____ RECORDS FOR PROCESSING
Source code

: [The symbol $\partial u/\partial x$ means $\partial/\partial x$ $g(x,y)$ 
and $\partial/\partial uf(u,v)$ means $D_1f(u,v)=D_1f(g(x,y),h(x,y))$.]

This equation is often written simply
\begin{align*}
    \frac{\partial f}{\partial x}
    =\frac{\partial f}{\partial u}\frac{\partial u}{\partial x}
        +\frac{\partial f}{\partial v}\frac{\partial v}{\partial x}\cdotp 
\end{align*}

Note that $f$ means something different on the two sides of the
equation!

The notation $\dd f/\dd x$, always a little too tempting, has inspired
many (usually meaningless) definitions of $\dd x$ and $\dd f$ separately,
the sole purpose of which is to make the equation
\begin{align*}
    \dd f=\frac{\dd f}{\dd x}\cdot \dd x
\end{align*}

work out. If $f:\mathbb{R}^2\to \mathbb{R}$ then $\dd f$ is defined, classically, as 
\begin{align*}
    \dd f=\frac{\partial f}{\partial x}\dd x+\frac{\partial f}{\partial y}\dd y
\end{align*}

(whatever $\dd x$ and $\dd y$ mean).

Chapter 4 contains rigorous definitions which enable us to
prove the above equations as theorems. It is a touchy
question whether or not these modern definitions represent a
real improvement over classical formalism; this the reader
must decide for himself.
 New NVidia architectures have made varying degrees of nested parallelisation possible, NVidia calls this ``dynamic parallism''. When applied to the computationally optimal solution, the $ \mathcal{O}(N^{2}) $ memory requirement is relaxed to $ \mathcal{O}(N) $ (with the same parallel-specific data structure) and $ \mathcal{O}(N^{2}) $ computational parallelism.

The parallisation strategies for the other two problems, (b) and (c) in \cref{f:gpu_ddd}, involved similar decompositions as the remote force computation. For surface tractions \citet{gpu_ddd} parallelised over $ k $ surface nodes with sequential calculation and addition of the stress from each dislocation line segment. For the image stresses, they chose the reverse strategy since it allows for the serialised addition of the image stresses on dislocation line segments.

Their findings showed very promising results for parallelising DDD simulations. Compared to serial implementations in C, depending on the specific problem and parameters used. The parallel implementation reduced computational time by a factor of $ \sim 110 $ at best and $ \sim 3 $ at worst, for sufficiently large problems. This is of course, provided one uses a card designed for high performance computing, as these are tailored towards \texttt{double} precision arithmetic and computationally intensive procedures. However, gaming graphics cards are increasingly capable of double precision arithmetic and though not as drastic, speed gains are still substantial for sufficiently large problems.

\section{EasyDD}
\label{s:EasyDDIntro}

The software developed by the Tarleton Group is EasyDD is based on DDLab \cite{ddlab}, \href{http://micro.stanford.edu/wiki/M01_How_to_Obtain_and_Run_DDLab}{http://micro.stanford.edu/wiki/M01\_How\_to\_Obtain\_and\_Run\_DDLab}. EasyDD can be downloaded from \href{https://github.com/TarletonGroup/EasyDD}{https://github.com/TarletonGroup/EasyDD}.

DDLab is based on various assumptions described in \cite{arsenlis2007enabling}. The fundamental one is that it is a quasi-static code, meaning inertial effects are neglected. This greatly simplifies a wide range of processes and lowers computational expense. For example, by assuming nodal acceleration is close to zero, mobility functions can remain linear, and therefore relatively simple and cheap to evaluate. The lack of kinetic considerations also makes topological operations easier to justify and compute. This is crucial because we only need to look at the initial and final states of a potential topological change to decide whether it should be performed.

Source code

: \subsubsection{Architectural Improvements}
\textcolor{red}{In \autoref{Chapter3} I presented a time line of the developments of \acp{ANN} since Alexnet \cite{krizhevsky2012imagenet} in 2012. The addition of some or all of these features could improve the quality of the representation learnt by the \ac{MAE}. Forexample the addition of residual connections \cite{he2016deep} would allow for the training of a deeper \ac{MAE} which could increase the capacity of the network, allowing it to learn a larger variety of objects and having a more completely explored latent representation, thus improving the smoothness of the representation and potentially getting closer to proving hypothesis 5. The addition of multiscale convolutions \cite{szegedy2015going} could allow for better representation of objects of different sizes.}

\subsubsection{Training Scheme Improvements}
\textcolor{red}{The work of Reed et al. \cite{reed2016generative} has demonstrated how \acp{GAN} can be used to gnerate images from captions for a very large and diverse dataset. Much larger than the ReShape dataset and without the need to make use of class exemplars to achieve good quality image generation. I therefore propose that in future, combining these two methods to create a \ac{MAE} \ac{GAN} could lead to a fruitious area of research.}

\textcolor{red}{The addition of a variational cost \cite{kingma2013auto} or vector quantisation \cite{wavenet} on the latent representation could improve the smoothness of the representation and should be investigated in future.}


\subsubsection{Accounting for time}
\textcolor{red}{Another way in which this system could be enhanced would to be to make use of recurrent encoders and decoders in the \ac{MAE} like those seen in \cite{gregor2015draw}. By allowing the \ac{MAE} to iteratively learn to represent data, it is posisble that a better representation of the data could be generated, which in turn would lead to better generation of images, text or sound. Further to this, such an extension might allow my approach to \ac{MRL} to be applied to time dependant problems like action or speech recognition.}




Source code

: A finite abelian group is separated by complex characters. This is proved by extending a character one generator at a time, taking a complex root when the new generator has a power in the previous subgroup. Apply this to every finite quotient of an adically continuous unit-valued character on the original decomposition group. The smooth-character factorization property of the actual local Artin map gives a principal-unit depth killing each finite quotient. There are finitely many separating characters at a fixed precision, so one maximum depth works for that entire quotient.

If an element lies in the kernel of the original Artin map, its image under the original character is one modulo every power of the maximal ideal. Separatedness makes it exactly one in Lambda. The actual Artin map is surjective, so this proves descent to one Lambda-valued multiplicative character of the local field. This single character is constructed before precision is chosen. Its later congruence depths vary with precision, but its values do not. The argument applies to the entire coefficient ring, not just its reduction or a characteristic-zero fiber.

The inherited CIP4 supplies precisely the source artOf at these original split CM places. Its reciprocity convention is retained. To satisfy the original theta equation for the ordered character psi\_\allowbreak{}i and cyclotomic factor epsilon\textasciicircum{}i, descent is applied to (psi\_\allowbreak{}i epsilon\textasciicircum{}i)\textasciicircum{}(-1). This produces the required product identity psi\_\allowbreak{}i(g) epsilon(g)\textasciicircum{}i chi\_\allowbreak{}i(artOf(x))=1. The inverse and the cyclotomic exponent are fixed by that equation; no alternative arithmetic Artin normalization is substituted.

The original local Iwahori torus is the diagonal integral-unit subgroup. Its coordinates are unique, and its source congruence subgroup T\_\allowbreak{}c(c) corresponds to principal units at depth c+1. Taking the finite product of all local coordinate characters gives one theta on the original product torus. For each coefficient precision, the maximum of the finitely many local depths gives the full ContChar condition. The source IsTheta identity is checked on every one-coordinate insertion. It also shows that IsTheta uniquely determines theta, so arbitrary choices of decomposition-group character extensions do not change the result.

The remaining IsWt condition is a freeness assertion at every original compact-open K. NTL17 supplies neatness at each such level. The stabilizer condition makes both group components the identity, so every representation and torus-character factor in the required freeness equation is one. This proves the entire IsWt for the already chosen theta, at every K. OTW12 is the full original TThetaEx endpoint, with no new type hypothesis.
________
> _ACTIVITY_
Tell how many lines of the data above hold the string "future". Give only the number.

> _EXERCISE RESULT_
2